Bamako – Mali’s government has adopted a timetable for staging elections, in a move just days ahead of a regional summit to mull the future of sanctions against the junta-dominated country.
Official documents seen by AFP on Thursday said presidential elections would be held in February 2024, preceded by a referendum on a revised constitution in March 2023.
Local elections will be held in June 2023 followed by a legislative ballot between October and November the same year, the documents said.
The decision was made at a government meeting on Wednesday night after the draft was given to political parties and civil society groups.
ALSO READ | UN chief calls for accountability by Mali, military ‘partners’
“Our authorities are setting down further signals for a return to constitutional order,” government spokesman Colonel Abdoulaye Maiga, who is also minister of territorial administration, said on state TV.

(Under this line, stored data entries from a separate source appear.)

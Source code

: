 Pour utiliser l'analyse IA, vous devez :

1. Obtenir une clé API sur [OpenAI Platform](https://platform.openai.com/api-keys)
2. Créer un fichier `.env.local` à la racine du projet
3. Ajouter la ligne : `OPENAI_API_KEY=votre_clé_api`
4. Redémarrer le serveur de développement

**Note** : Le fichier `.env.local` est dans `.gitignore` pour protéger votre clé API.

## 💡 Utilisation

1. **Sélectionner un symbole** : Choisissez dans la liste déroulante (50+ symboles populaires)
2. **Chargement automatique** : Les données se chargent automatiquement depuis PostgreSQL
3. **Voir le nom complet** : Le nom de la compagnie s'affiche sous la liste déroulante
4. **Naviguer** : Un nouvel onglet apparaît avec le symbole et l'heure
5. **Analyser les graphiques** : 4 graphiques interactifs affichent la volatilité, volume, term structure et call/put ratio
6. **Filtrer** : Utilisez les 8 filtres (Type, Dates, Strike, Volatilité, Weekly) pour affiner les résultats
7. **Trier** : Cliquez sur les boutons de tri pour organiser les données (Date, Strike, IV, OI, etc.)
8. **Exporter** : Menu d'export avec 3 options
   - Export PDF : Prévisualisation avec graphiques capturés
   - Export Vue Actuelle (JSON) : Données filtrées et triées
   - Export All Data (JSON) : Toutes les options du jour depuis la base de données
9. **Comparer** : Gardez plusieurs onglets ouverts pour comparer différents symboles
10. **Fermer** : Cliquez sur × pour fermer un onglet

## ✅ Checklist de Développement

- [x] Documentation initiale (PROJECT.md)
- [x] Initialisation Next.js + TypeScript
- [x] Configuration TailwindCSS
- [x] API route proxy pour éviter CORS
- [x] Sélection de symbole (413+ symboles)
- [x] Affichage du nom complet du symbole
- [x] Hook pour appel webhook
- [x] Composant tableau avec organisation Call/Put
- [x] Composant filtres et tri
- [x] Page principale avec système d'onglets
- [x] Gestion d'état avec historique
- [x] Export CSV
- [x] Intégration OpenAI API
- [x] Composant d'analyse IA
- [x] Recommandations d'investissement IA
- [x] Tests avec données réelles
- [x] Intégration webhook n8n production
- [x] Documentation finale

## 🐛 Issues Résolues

“The government believes that this timetable is realistic.”
The timetable is a key issue in the confrontation between Mali and the Economic Community of West African States (ECOWAS).

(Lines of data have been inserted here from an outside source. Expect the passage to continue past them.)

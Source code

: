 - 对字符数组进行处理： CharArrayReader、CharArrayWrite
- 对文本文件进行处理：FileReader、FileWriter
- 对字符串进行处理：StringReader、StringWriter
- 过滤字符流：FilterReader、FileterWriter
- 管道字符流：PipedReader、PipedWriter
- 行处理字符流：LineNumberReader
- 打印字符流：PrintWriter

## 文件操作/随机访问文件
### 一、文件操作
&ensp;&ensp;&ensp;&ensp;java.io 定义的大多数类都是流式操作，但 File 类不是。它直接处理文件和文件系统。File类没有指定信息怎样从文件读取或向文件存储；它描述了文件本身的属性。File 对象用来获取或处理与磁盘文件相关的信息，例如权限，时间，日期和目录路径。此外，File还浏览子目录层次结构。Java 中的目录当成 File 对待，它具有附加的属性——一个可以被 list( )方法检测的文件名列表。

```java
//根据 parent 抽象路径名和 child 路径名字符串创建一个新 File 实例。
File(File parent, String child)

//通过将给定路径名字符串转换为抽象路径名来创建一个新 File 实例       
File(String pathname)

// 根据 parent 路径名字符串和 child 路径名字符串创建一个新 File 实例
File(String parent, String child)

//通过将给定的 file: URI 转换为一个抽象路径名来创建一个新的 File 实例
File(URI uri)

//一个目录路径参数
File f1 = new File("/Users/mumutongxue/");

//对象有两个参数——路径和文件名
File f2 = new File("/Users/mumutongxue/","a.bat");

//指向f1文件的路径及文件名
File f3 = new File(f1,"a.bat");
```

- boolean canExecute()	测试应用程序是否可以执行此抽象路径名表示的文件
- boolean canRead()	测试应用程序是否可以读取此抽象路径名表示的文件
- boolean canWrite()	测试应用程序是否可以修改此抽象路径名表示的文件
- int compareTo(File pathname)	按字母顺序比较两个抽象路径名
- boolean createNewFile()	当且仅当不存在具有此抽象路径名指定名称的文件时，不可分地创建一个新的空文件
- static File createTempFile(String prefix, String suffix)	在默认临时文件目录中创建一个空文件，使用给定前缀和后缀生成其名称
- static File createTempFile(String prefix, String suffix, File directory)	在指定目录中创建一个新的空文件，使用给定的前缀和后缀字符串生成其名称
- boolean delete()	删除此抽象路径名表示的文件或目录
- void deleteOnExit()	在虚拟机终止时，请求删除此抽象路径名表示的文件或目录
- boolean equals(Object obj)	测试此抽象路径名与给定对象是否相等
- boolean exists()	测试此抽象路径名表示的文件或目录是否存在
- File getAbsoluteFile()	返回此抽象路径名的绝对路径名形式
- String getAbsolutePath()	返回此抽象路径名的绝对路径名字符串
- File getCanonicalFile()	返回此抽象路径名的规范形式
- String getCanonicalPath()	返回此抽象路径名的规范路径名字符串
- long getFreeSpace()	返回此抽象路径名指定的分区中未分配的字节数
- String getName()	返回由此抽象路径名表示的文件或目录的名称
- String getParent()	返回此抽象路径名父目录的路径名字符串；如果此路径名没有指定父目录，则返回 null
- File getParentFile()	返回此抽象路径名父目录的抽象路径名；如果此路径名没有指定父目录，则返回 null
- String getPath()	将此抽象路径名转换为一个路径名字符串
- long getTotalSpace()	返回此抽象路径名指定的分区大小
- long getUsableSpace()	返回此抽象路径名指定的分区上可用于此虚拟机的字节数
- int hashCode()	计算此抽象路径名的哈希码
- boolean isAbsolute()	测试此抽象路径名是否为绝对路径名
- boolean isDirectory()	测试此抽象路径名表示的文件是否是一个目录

Colonels disgruntled at the government’s failure to roll back a bloody jihadist uprising ousted Mali’s elected president, Ibrahim Boubacar Keita, in August 2020.

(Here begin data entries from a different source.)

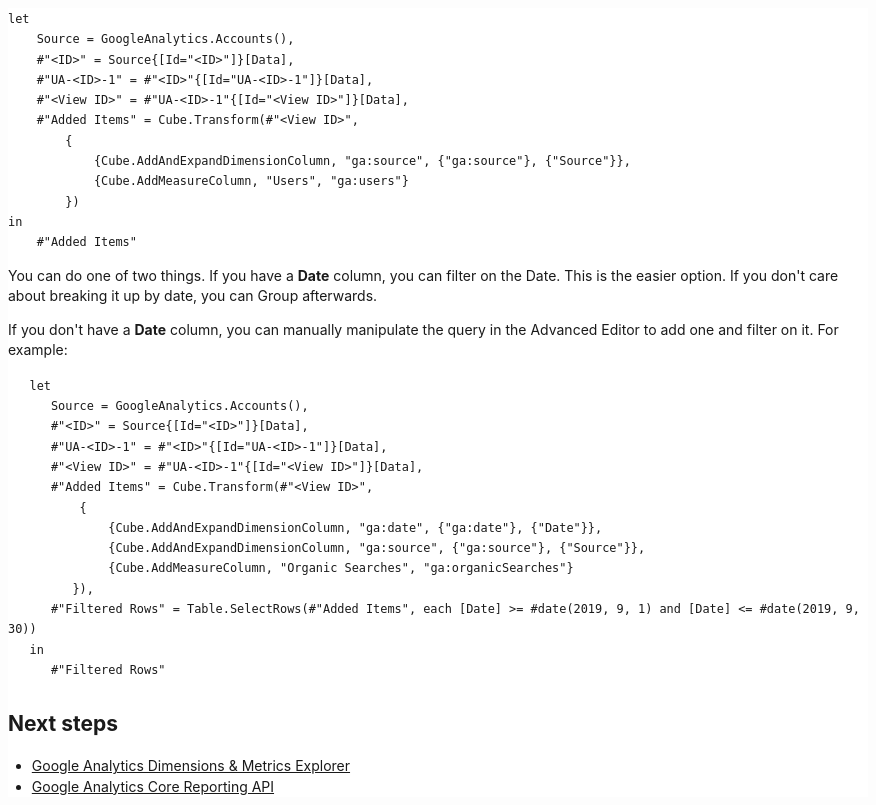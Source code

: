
 ```powerquery-m
let
    Source = GoogleAnalytics.Accounts(),
    #"<ID>" = Source{[Id="<ID>"]}[Data],
    #"UA-<ID>-1" = #"<ID>"{[Id="UA-<ID>-1"]}[Data],
    #"<View ID>" = #"UA-<ID>-1"{[Id="<View ID>"]}[Data],
    #"Added Items" = Cube.Transform(#"<View ID>",
        {
            {Cube.AddAndExpandDimensionColumn, "ga:source", {"ga:source"}, {"Source"}},
            {Cube.AddMeasureColumn, "Users", "ga:users"}
        })
in
    #"Added Items"
```

You can do one of two things. If you have a **Date** column, you can filter on the Date. This is the easier option. If you don't care about breaking it up by date, you can Group afterwards.

If you don't have a **Date** column, you can manually manipulate the query in the Advanced Editor to add one and filter on it. For example:

```powerquery-m
   let
      Source = GoogleAnalytics.Accounts(),
      #"<ID>" = Source{[Id="<ID>"]}[Data],
      #"UA-<ID>-1" = #"<ID>"{[Id="UA-<ID>-1"]}[Data],
      #"<View ID>" = #"UA-<ID>-1"{[Id="<View ID>"]}[Data],
      #"Added Items" = Cube.Transform(#"<View ID>",
          {
              {Cube.AddAndExpandDimensionColumn, "ga:date", {"ga:date"}, {"Date"}},
              {Cube.AddAndExpandDimensionColumn, "ga:source", {"ga:source"}, {"Source"}},
              {Cube.AddMeasureColumn, "Organic Searches", "ga:organicSearches"}            
         }),
      #"Filtered Rows" = Table.SelectRows(#"Added Items", each [Date] >= #date(2019, 9, 1) and [Date] <= #date(2019, 9, 30))
   in
      #"Filtered Rows"
```

## Next steps

* [Google Analytics Dimensions & Metrics Explorer](https://ga-dev-tools.appspot.com/dimensions-metrics-explorer/)
* [Google Analytics Core Reporting API](https://developers.google.com/analytics/devguides/reporting/core/v3/)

ALSO READ | Mali strongman adopts electoral law, key to civilian rule
Mali’s neighbours in West Africa, a region deeply prone to coups, have clamoured for an early restoration of civilian rule.
On January 9, ECOWAS imposed tough trade and financial sanctions for perceived foot-dragging on meeting this demand.
Its leaders will meet Sunday in Ghana’s capital Accra to decide on the future of these measures.
In early June, the junta issued a decree saying that it would rule until March 2024.
The move was announced unilaterally, even as negotiations with the 15-nation bloc were continuing.
An ECOWAS mediator, former Nigerian president Goodluck Jonathan, has made a string of trips to Bamako to try to secure a compromise.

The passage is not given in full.